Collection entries
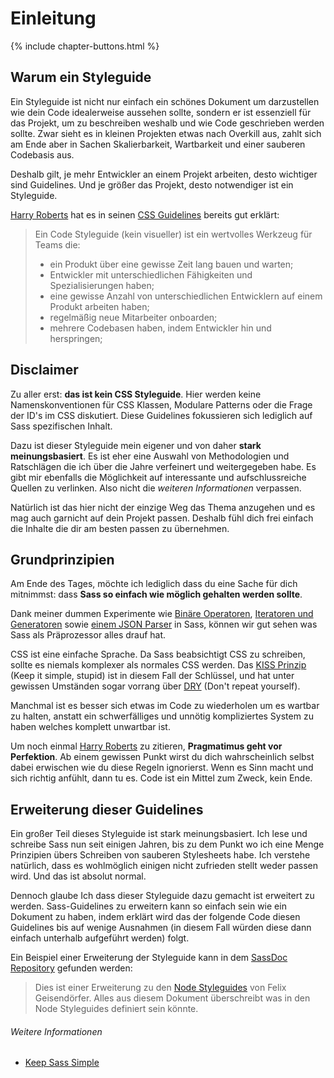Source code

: 
# Einleitung

{% include chapter-buttons.html %}

## Warum ein Styleguide

Ein Styleguide ist nicht nur einfach ein schönes Dokument um darzustellen wie dein Code idealerweise aussehen sollte, sondern er ist essenziell für das Projekt, um zu beschreiben weshalb und wie Code geschrieben werden sollte. Zwar sieht es in kleinen Projekten etwas nach Overkill aus, zahlt sich am Ende aber in Sachen Skalierbarkeit, Wartbarkeit und einer sauberen Codebasis aus.

Deshalb gilt, je mehr Entwickler an einem Projekt arbeiten, desto wichtiger sind Guidelines. Und je größer das Projekt, desto notwendiger ist ein Styleguide.

[Harry Roberts](http://csswizardry.com) hat es in seinen [CSS Guidelines](http://cssguidelin.es/#the-importance-of-a-styleguide) bereits gut erklärt:

<blockquote>
  <p>Ein Code Styleguide (kein visueller) ist ein wertvolles Werkzeug für Teams die:</p>
  <ul>
  	 <li>ein Produkt über eine gewisse Zeit lang bauen und warten;</li>
  	 <li>Entwickler mit unterschiedlichen Fähigkeiten und Spezialisierungen haben;</li>
  	 <li>eine gewisse Anzahl von unterschiedlichen Entwicklern auf einem Produkt arbeiten haben;</li>
    <li>regelmäßig neue Mitarbeiter onboarden;</li>
    <li>mehrere Codebasen haben, indem Entwickler hin und herspringen;</li>
  </ul>
</blockquote>

## Disclaimer

Zu aller erst: **das ist kein CSS Styleguide**. Hier werden keine Namenskonventionen für CSS Klassen, Modulare Patterns oder die Frage der ID's im CSS diskutiert. Diese Guidelines fokussieren sich lediglich auf Sass spezifischen Inhalt.

Dazu ist dieser Styleguide mein eigener und von daher **stark meinungsbasiert**. Es ist eher eine Auswahl von Methodologien und Ratschlägen die ich über die Jahre verfeinert und weitergegeben habe. Es gibt mir ebenfalls die Möglichkeit auf interessante und aufschlussreiche Quellen zu verlinken. Also nicht die *weiteren Informationen* verpassen.

Natürlich ist das hier nicht der einzige Weg das Thema anzugehen und es mag auch garnicht auf dein Projekt passen. Deshalb fühl dich frei einfach die Inhalte die dir am besten passen zu übernehmen.

## Grundprinzipien

Am Ende des Tages, möchte ich lediglich dass du eine Sache für dich mitnimmst: dass **Sass so einfach wie möglich gehalten werden sollte**.

Dank meiner dummen Experimente wie [Binäre Operatoren](https://github.com/HugoGiraudel/SassyBitwise), [Iteratoren und Generatoren](https://github.com/HugoGiraudel/SassyIteratorsGenerators) sowie [einem JSON Parser](https://github.com/HugoGiraudel/SassyJSON) in Sass, können wir gut sehen was Sass als Präprozessor alles drauf hat.

CSS ist eine einfache Sprache. Da Sass beabsichtigt CSS zu schreiben, sollte es niemals komplexer als normales CSS werden. Das [KISS Prinzip](http://de.wikipedia.org/wiki/KISS-Prinzip) (Keep it simple, stupid) ist in diesem Fall der Schlüssel, und hat unter gewissen Umständen sogar vorrang über [DRY](http://de.wikipedia.org/wiki/Don%E2%80%99t_repeat_yourself) (Don't repeat yourself).

Manchmal ist es besser sich etwas im Code zu wiederholen um es wartbar zu halten, anstatt ein schwerfälliges und unnötig kompliziertes System zu haben welches komplett unwartbar ist.

Um noch einmal [Harry Roberts](https://csswizardry.com) zu zitieren, **Pragmatimus geht vor Perfektion**. Ab einem gewissen Punkt wirst du dich wahrscheinlich selbst dabei erwischen wie du diese Regeln ignorierst. Wenn es Sinn macht und sich richtig anfühlt, dann tu es. Code ist ein Mittel zum Zweck, kein Ende.

## Erweiterung dieser Guidelines

Ein großer Teil dieses Styleguide ist stark meinungsbasiert. Ich lese und schreibe Sass nun seit einigen Jahren, bis zu dem Punkt wo ich eine Menge Prinzipien übers Schreiben von sauberen Stylesheets habe. Ich verstehe natürlich, dass es wohlmöglich einigen nicht zufrieden stellt weder passen wird. Und das ist absolut normal.

Dennoch glaube Ich dass dieser Styleguide dazu gemacht ist erweitert zu werden. Sass-Guidelines zu erweitern kann so einfach sein wie ein Dokument zu haben, indem erklärt wird das der folgende Code diesen Guidelines bis auf wenige Ausnahmen (in diesem Fall würden diese dann einfach unterhalb aufgeführt werden) folgt.

Ein Beispiel einer Erweiterung der Styleguide kann in dem [SassDoc Repository](https://github.com/SassDoc/sassdoc/blob/master/GUIDELINES.md) gefunden werden:

> Dies ist einer Erweiterung zu den [Node Styleguides](https://github.com/felixge/node-style-guide) von Felix Geisendörfer. Alles aus diesem Dokument überschreibt was in den Node Styleguides definiert sein könnte.

###### Weitere Informationen

* [Keep Sass Simple](http://www.sitepoint.com/keep-sass-simple/)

ACTIVITY: Beginning with the line that has "Ein großer Teil" and ending with the line that has "Dennoch glaube Ich", set down the lines above exactly and include no others.

COMPLETED TASK:
Ein großer Teil dieses Styleguide ist stark meinungsbasiert. Ich lese und schreibe Sass nun seit einigen Jahren, bis zu dem Punkt wo ich eine Menge Prinzipien übers Schreiben von sauberen Stylesheets habe. Ich verstehe natürlich, dass es wohlmöglich einigen nicht zufrieden stellt weder passen wird. Und das ist absolut normal.

Dennoch glaube Ich dass dieser Styleguide dazu gemacht ist erweitert zu werden. Sass-Guidelines zu erweitern kann so einfach sein wie ein Dokument zu haben, indem erklärt wird das der folgende Code diesen Guidelines bis auf wenige Ausnahmen (in diesem Fall würden diese dann einfach unterhalb aufgeführt werden) folgt.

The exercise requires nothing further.